Kudos to the Town and to Mayor Ives for moving decisivly to acquire this land though a land grant from the Province and make it parkland therby conserving it's environmental and recreational values. I wish the Town all the best of luck in weaving this land grant request through the Provincial bureaucratic process. You have the vast majority of residents' support on this.
It needs to be pointed out however that it took the public outcry to mobilize the conservation effort. Council and planners were preparing to develop this land even though they had endorsed a document that suggests areas like this be conserved for the future health and well-being of both humans and the natural world.
Next, along comes a development proposal for the Vanier Oaks property (still owned by School District #71) to the City of Courtenay planning department.
The Vanier Oaks property is on a fairly steep hillside that is home to a unique Gary Oak forest, a closed canopy fir forest and the headwaters of Towhee Creek. Just the fact that three sensitive and locally rare ecosystems exist on this property shoould motivate Council and the planning department to do everything in their power to discourage development on this property.

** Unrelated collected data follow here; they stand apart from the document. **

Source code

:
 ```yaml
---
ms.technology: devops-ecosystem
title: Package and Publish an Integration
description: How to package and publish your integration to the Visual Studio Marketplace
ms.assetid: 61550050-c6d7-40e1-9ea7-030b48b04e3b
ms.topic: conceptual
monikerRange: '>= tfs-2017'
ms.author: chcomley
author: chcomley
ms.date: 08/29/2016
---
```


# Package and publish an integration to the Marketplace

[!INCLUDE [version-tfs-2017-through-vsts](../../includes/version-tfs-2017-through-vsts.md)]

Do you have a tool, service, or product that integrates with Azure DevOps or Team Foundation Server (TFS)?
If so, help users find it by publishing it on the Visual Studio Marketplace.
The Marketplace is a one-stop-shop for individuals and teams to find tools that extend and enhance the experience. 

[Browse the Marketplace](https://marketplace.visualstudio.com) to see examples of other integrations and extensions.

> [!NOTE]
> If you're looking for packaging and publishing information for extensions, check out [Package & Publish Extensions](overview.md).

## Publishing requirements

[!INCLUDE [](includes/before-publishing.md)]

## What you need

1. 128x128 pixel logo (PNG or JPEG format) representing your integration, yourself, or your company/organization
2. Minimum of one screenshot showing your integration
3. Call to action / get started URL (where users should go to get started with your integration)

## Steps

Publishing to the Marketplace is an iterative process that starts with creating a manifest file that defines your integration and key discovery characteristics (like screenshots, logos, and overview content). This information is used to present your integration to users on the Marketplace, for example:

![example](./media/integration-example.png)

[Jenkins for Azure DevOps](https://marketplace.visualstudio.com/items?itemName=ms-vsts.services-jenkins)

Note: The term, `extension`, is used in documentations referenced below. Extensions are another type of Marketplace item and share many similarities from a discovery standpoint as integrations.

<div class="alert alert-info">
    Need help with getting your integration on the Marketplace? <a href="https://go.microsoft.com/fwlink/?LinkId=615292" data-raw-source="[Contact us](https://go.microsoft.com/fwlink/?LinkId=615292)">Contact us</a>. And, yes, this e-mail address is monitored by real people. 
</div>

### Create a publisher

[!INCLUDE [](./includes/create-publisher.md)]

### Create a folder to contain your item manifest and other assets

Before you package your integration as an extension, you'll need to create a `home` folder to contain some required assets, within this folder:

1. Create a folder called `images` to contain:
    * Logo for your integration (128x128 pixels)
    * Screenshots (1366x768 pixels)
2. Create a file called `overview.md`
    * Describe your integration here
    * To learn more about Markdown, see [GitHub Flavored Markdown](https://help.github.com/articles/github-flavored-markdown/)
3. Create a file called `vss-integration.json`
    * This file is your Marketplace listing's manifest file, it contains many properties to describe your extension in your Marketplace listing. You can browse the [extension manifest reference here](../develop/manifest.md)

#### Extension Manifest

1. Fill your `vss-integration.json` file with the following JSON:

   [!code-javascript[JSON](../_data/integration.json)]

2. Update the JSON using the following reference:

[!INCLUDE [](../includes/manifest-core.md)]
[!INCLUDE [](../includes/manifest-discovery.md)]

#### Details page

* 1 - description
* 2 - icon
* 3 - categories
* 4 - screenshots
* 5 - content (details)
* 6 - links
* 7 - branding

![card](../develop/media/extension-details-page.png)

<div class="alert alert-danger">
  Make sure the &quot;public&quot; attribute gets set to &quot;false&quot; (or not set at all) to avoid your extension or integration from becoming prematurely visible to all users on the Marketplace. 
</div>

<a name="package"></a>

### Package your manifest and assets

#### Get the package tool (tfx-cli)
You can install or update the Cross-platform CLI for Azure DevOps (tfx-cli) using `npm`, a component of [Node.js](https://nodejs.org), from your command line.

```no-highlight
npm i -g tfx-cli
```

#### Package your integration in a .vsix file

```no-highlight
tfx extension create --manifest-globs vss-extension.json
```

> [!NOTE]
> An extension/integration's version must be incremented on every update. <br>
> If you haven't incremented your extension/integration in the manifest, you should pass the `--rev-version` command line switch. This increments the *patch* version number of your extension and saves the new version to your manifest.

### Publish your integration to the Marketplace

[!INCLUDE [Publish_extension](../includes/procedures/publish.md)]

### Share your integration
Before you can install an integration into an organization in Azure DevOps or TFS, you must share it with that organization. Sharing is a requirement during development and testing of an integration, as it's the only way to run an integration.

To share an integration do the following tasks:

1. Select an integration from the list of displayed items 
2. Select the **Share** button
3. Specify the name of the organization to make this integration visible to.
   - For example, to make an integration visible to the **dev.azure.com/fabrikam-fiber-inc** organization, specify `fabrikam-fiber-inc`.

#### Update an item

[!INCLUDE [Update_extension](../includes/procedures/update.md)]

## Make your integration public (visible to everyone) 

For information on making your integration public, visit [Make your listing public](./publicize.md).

But no, Council does the opposite. They make it easier for this development proposal to go forward by passing a motion to allow the subdivision of the land before an approved plan is in place. The City does not even have a plan as to how they will service this development let alone had a complete application presented to them for development by the proponent.
Of course, in all scenarios, mitigation of impact to the ecosystems is possible. We know however, that mitigation not only does not work well; the ecosystems always suffer and eventually fail and there is absolutely no follow-up monitoring or accountability for proving the mitigation worked.
The economic argument presented by SD#71 is a good one. The School District is suffering from a lack of sustainable funding from the Province and has been encouraged to sell off redundant assets such as the Vanier Oak property. The funds from this sale will, as described by the Superintendent of Schools Sherry Elwood, provide an upgrade to the flagship school in the district, G.P.Vanier Senior Secondary School, that will only provide the type of education we expect our schools to be providing!
One of the most serious lost lessons here is that we need to protect these last few remaining ecosystems. By developing this land we send the wrong signals to everyone.
So far, here are two examples of a continuing loss of important, rare and sensitive ecosystems brought on by Councils allowing development to occur as a natural couse of events and without a thought to the committments made when endorsing NWB, The CVSS, the RGS and even common sense.
The NE Woods may be saved but the possible destruction of Towhee Creek and a loss of mature forest seems inevitable. I am worried about the Garry Oak ecosystem as well but there is protection for this grove in place and the proponent seems to see the value in protecting it and even expanding it and keeping the footprint of the development well away.
What is next? Conservation means we look at each development proposal, each subdivision request with an eye to the future and we find the courage to discourage developments on senstive land and we work together as a community to find trades and swaps and other creative schemes to allow developers to build while we set a new course in protection and conservation of those systems that give us life itself.